[Source texts of formatted documents]
- - -
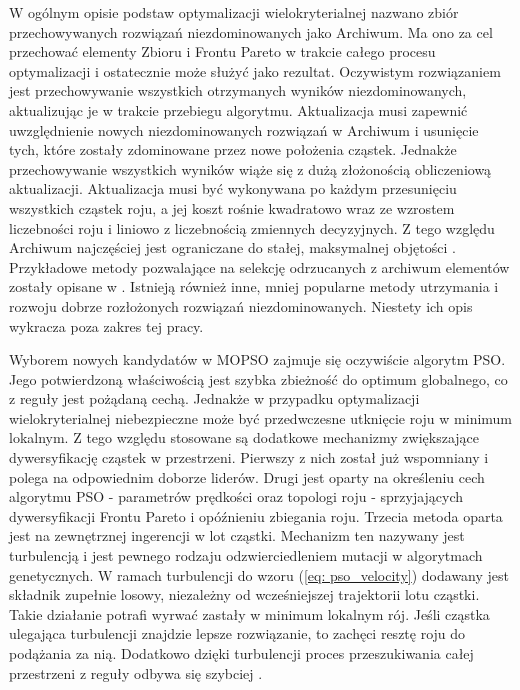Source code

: W ogólnym opisie podstaw optymalizacji wielokryterialnej nazwano zbiór przechowywanych rozwiązań niezdominowanych jako Archiwum. Ma ono za cel przechować elementy Zbioru i Frontu Pareto w trakcie całego procesu optymalizacji i ostatecznie może służyć jako rezultat. Oczywistym rozwiązaniem jest przechowywanie wszystkich otrzymanych wyników niezdominowanych, aktualizując je w trakcie przebiegu algorytmu. Aktualizacja musi zapewnić uwzględnienie nowych niezdominowanych rozwiązań w Archiwum i usunięcie tych, które zostały zdominowane przez nowe położenia cząstek. Jednakże przechowywanie wszystkich wyników wiąże się z dużą złożonością obliczeniową aktualizacji. Aktualizacja musi być wykonywana po każdym przesunięciu wszystkich cząstek roju, a jej koszt rośnie kwadratowo wraz ze wzrostem liczebności roju i liniowo z liczebnością zmiennych decyzyjnych. Z tego względu Archiwum najczęściej jest ograniczane do stałej, maksymalnej objętości \parencite{Coello2007}. Przykładowe metody pozwalające na selekcję odrzucanych z archiwum elementów zostały opisane w \parencite{Zitzler1999,Knowles2000}. Istnieją również inne, mniej popularne metody utrzymania i rozwoju dobrze rozłożonych rozwiązań niezdominowanych. Niestety ich opis wykracza poza zakres tej pracy.

Wyborem nowych kandydatów w MOPSO zajmuje się oczywiście algorytm PSO. Jego potwierdzoną właściwością jest szybka zbieżność do optimum globalnego, co z reguły jest pożądaną cechą. Jednakże w przypadku optymalizacji wielokryterialnej niebezpieczne może być przedwczesne utknięcie roju w minimum lokalnym. Z tego względu stosowane są dodatkowe mechanizmy zwiększające dywersyfikację cząstek w przestrzeni. Pierwszy z nich został już wspomniany i polega na odpowiednim doborze liderów. Drugi jest oparty na określeniu cech algorytmu PSO - parametrów prędkości oraz topologi roju - sprzyjających dywersyfikacji Frontu Pareto i opóźnieniu zbiegania roju. Trzecia metoda oparta jest na zewnętrznej ingerencji w lot cząstki. Mechanizm ten nazywany jest turbulencją \parencite{Fieldsend} i jest pewnego rodzaju odzwierciedleniem mutacji w algorytmach genetycznych. W ramach turbulencji do wzoru (\ref{eq: pso_velocity}) dodawany jest składnik zupełnie losowy, niezależny od wcześniejszej trajektorii lotu cząstki. Takie działanie potrafi wyrwać zastały w minimum lokalnym rój. Jeśli cząstka ulegająca turbulencji znajdzie lepsze rozwiązanie, to zachęci resztę roju do podążania za nią. Dodatkowo dzięki turbulencji  proces przeszukiwania całej przestrzeni z reguły odbywa się szybciej \parencite{Stacey2003}.

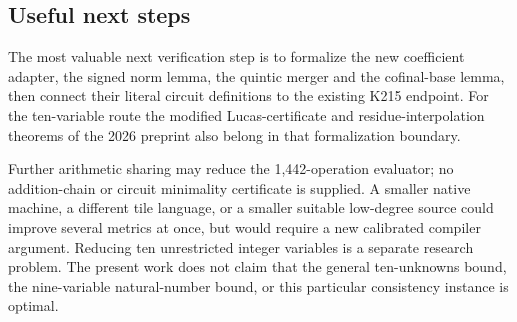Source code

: \subsection{Useful next steps}

The most valuable next verification step is to formalize the new
coefficient adapter, the signed norm lemma, the quintic merger and the
cofinal-base lemma, then connect their literal circuit definitions to
the existing K215 endpoint.  For the ten-variable route the modified
Lucas-certificate and residue-interpolation theorems of the 2026 preprint
also belong in that formalization boundary.

Further arithmetic sharing may reduce the 1,442-operation evaluator; no
addition-chain or circuit minimality certificate is supplied.  A smaller
native machine, a different tile language, or a smaller suitable
low-degree source could improve several metrics at once, but would
require a new calibrated compiler argument.  Reducing ten unrestricted
integer variables is a separate research problem.  The present work
does not claim that the general ten-unknowns bound, the nine-variable
natural-number bound, or this particular consistency instance is optimal.
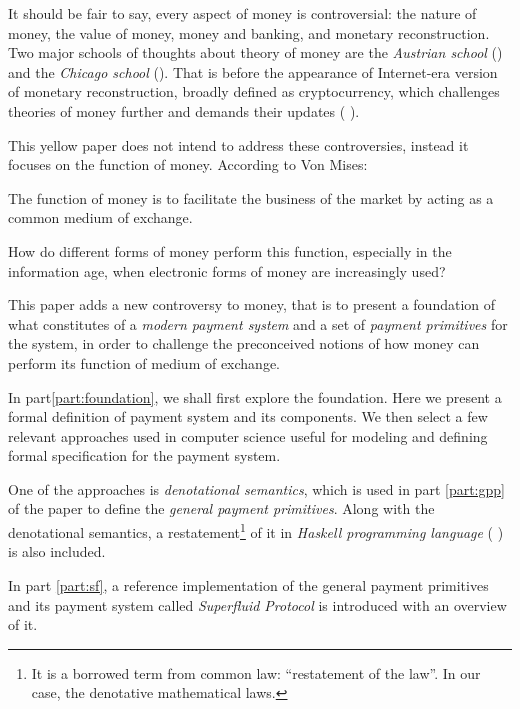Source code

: It should be fair to say, every aspect of money is controversial: the nature of money, the value of
money, money and banking, and monetary reconstruction. Two major schools of thoughts about theory of
money are the \textit{Austrian school} (\cite{von2013theory}) and the \textit{Chicago school}
(\cite{friedman1989quantity}). That is before the appearance of Internet-era version of monetary
reconstruction, broadly defined as cryptocurrency, which challenges theories of money further and
demands their updates (\cite{ammous2018can} \cite{hardle2020understanding}).

This yellow paper does not intend to address these controversies, instead it focuses on the function
of money. According to Von Mises:

\begin{displayquote}
The function of money is to facilitate the business of the market by acting as a common medium of
exchange. 
\end{displayquote}

How do different forms of money perform this function, especially in the information age, when
electronic forms of money are increasingly used?

This paper adds a new controversy to money, that is to present a foundation of what constitutes of
a \textit{modern payment system} and a set of \textit{payment primitives} for the system, in order
to challenge the preconceived notions of how money can perform its function of medium of exchange.

In part\ref{part:foundation}, we shall first explore the foundation. Here we present a formal
definition of payment system and its components. We then select a few relevant approaches used in
computer science useful for modeling and defining formal specification for the payment system.

One of the approaches is \textit{denotational semantics}, which is used in part \ref{part:gpp} of
the paper to define the \textit{general payment primitives}. Along with the denotational semantics,
a restatement\footnote{It is a borrowed term from common law: ``restatement of the law''. In our
case, the denotative mathematical laws.} of it in \textit{Haskell programming language}
(\cite{hudak1992report} \cite{jones2003haskell} \cite{marlow2010haskell}) is also included.

In part \ref{part:sf}, a reference implementation of the general payment primitives and its payment
system called \textit{Superfluid Protocol} is introduced with an overview of it.

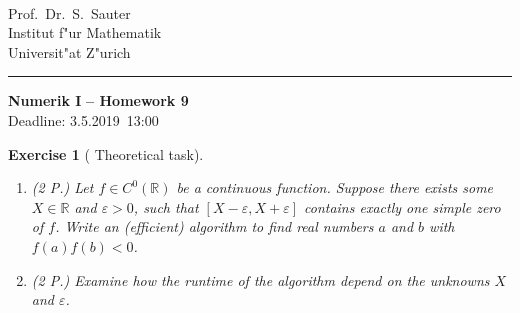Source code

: \documentclass[11pt,a4paper,german]{scrartcl}
\def\blnr{9}              %
\def\sdate{3.5.2019}    %
\newcounter{aufgnr}
\theoremstyle{break}   %
\newtheorem{aufg}[aufgnr]{Exercise}
\begin{document}
\parbox{0ex}{    }   \\

\parbox{25ex}{
  Prof.~Dr.~S.~Sauter\\
  Institut f"ur Mathematik\\
  Universit"at Z"urich
  }
%
\rule[0cm]{0.cm}{.01cm}
\hfill  \parbox{0.6\textwidth}{
  {\sffamily\LARGE\bfseries Numerik I}
  {\sffamily\Large\bfseries \;\;--\;\; Homework \blnr }\\[1.5ex]
  Deadline: \sdate\ 13:00
  }
  
  
\vspace{10ex}

% 
% 
\begin{aufg}[ Theoretical task]
\begin{enumerate}
\item (2 P.) Let $f \in C^0(\mathbb{R})$ be a continuous function. Suppose there exists some $X \in \mathbb{R}$ and $\varepsilon>0$, such that $[X-\varepsilon, X+\varepsilon]$ contains exactly one simple zero of $f$. Write an (efficient) algorithm to find real numbers $a$ and $b$ with $f(a)f(b)<0$.
\item (2 P.) Examine how the runtime of the algorithm depend on the unknowns $X$ and $\varepsilon$.
\end{enumerate}
\end{aufg}
\end{document}
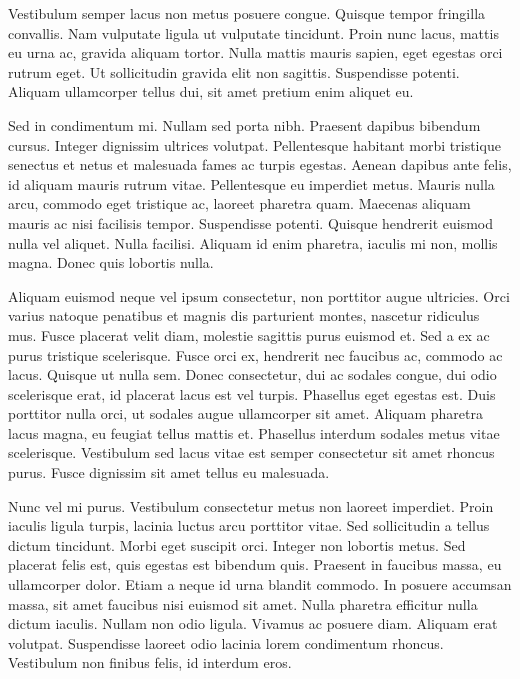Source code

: \documentclass[12pt, a4paper, reqno]{amsart}
\begin{document}
Vestibulum semper lacus non metus posuere congue. Quisque tempor fringilla convallis. Nam vulputate ligula ut vulputate tincidunt. Proin nunc lacus, mattis eu urna ac, gravida aliquam tortor. Nulla mattis mauris sapien, eget egestas orci rutrum eget. Ut sollicitudin gravida elit non sagittis. Suspendisse potenti. Aliquam ullamcorper tellus dui, sit amet pretium enim aliquet eu.

Sed in condimentum mi. Nullam sed porta nibh. Praesent dapibus bibendum cursus. Integer dignissim ultrices volutpat. Pellentesque habitant morbi tristique senectus et netus et malesuada fames ac turpis egestas. Aenean dapibus ante felis, id aliquam mauris rutrum vitae. Pellentesque eu imperdiet metus. Mauris nulla arcu, commodo eget tristique ac, laoreet pharetra quam. Maecenas aliquam mauris ac nisi facilisis tempor. Suspendisse potenti. Quisque hendrerit euismod nulla vel aliquet. Nulla facilisi. Aliquam id enim pharetra, iaculis mi non, mollis magna. Donec quis lobortis nulla.

Aliquam euismod neque vel ipsum consectetur, non porttitor augue ultricies. Orci varius natoque penatibus et magnis dis parturient montes, nascetur ridiculus mus. Fusce placerat velit diam, molestie sagittis purus euismod et. Sed a ex ac purus tristique scelerisque. Fusce orci ex, hendrerit nec faucibus ac, commodo ac lacus. Quisque ut nulla sem. Donec consectetur, dui ac sodales congue, dui odio scelerisque erat, id placerat lacus est vel turpis. Phasellus eget egestas est. Duis porttitor nulla orci, ut sodales augue ullamcorper sit amet. Aliquam pharetra lacus magna, eu feugiat tellus mattis et. Phasellus interdum sodales metus vitae scelerisque. Vestibulum sed lacus vitae est semper consectetur sit amet rhoncus purus. Fusce dignissim sit amet tellus eu malesuada.

Nunc vel mi purus. Vestibulum consectetur metus non laoreet imperdiet. Proin iaculis ligula turpis, lacinia luctus arcu porttitor vitae. Sed sollicitudin a tellus dictum tincidunt. Morbi eget suscipit orci. Integer non lobortis metus. Sed placerat felis est, quis egestas est bibendum quis. Praesent in faucibus massa, eu ullamcorper dolor. Etiam a neque id urna blandit commodo. In posuere accumsan massa, sit amet faucibus nisi euismod sit amet. Nulla pharetra efficitur nulla dictum iaculis. Nullam non odio ligula. Vivamus ac posuere diam. Aliquam erat volutpat. Suspendisse laoreet odio lacinia lorem condimentum rhoncus. Vestibulum non finibus felis, id interdum eros. 
\end{document}
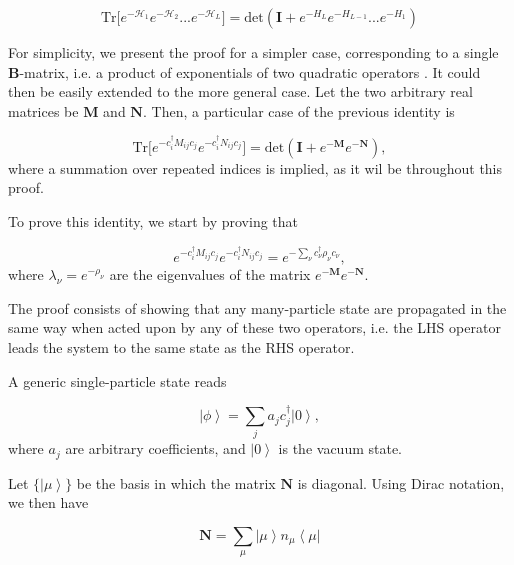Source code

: \documentclass[10pt, twocolumn, twoside]{article}
\begin{document}
\begin{equation}\label{eq:quadraticIdentity}
\text{Tr} \big[ e^{-\mathcal{H}_1 } e^{-\mathcal{H}_2 } ... e^{-\mathcal{H}_L } \big] = \text{det} ( \bm I + e^{-H_L} e^{-H_{L-1}} ... e^{-H_1} )
\end{equation}

For simplicity, we present the proof for a simpler case, corresponding to a single $\bm B$-matrix, i.e. a product of exponentials of two quadratic operators \cite{Hirsch1985}. It could then be easily extended to the more general case. Let the two arbitrary real matrices be $\bm M$ and $\bm N$. Then, a particular case of the previous identity is

\begin{equation}\label{eq:particularIdentity}
\text{Tr} \big[ e^{-c_i^\dagger M_{ij} c_j} e^{-c_i^\dagger N_{ij} c_j} \big] = \text{det} ( \bm I + e^{-{\bm M}} e^{-{\bm N}} ) ,
\end{equation}
where a summation over repeated indices is implied, as it wil be throughout this proof.

To prove this identity, we start by proving that

\begin{equation}\label{eq:identity_prod_exps}
e^{-c_i^\dagger M_{ij} c_j}  e^{-c_i^\dagger N_{ij} c_j} = e^{-\sum_\nu c_\nu^\dagger \rho_\nu c_\nu} ,
\end{equation}
where $\lambda_\nu = e^{-\rho_\nu}$ are the eigenvalues of the matrix $e^{-{\bm M}} e^{-{\bm N}}$.

The proof consists of showing that any many-particle state are propagated in the same way when acted upon by any of these two operators, i.e. the LHS operator leads the system to the same state as the RHS operator.

A generic single-particle state reads

\begin{equation}
\left| \phi \right\rangle = \sum_j a_j c_j^\dagger \left| 0 \right\rangle ,
\end{equation}
where $a_j$ are arbitrary coefficients, and $\left| 0 \right\rangle$ is the vacuum state.

Let $\{\left| \mu \right\rangle \}$ be the basis in which the matrix $\bm N$ is diagonal. Using Dirac notation, we then have

\begin{equation}
\bm N = \sum_{\mu} \left| \mu \right\rangle n_\mu \left\langle \mu \right|
\end{equation}
\end{document}
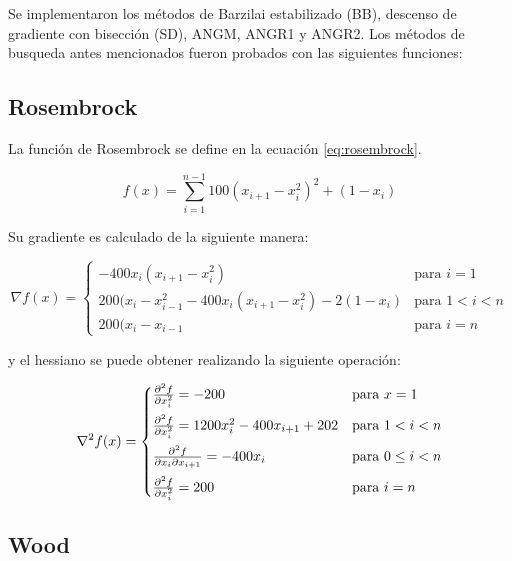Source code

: Se implementaron los métodos de Barzilai estabilizado (BB), descenso de gradiente con bisección (SD), ANGM, ANGR1 y ANGR2. Los métodos de busqueda antes mencionados fueron probados con las siguientes funciones:

\subsection*{Rosembrock}

La función de Rosembrock se define en la ecuación \ref{eq:rosembrock}.

\begin{equation}
    f(x) = \sum_{i=1}^{n-1}  100(x_{i+1}-x_{i}^2)^2 +(1-x_i)
    \label{eq:rosembrock}
\end{equation}

Su gradiente es calculado de la siguiente manera:

\begin{equation}
    \nabla f (x) =\begin{cases}
        -400x_i(x_{i+1}-x_{i}^2)                              & \text{para } i=1   \\[0.25cm]
        200(x_{i}-x_{i-1}^2-400x_i(x_{i+1}-x_{i}^2) -2(1-x_i) & \text{para } 1<i<n \\[0.25cm]
        200(x_{i}-x_{i-1}                                     & \text{para } i=n
    \end{cases} \label{eq:rosembrock_gradient}
\end{equation}


y el hessiano se puede obtener realizando la siguiente operación:

\begin{equation}
    \nabla^2 f(x)  = \begin{cases}
        \frac{\partial^2 f}{\partial x_i^2} = -200                    & \text{para } x=1         \\[0.25cm]
        \frac{\partial^2 f}{\partial x_i^2} =1200x_i^2-400x_{i+1}+202 & \text{para } 1<i<n       \\[0.25cm]
        \frac{\partial^2 f}{\partial x_i \partial x_{i+1}}  = -400x_i       & \text{para } 0\leq i < n \\[0.25cm]
        \frac{\partial^2 f}{\partial x_i^2} = 200                     & \text{para } i=n
    \end{cases}
    \label{eq:rosembrock_hessian}
\end{equation}

\subsection*{Wood}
- - -
◆ ABOUT THIS TASK
Locate the word "sollicitudin" in the data above. Copy every line carrying it.

◆ RESPONSE TO THIS TASK
Vestibulum semper lacus non metus posuere congue. Quisque tempor fringilla convallis. Nam vulputate ligula ut vulputate tincidunt. Proin nunc lacus, mattis eu urna ac, gravida aliquam tortor. Nulla mattis mauris sapien, eget egestas orci rutrum eget. Ut sollicitudin gravida elit non sagittis. Suspendisse potenti. Aliquam ullamcorper tellus dui, sit amet pretium enim aliquet eu.
Nunc vel mi purus. Vestibulum consectetur metus non laoreet imperdiet. Proin iaculis ligula turpis, lacinia luctus arcu porttitor vitae. Sed sollicitudin a tellus dictum tincidunt. Morbi eget suscipit orci. Integer non lobortis metus. Sed placerat felis est, quis egestas est bibendum quis. Praesent in faucibus massa, eu ullamcorper dolor. Etiam a neque id urna blandit commodo. In posuere accumsan massa, sit amet faucibus nisi euismod sit amet. Nulla pharetra efficitur nulla dictum iaculis. Nullam non odio ligula. Vivamus ac posuere diam. Aliquam erat volutpat. Suspendisse laoreet odio lacinia lorem condimentum rhoncus. Vestibulum non finibus felis, id interdum eros. 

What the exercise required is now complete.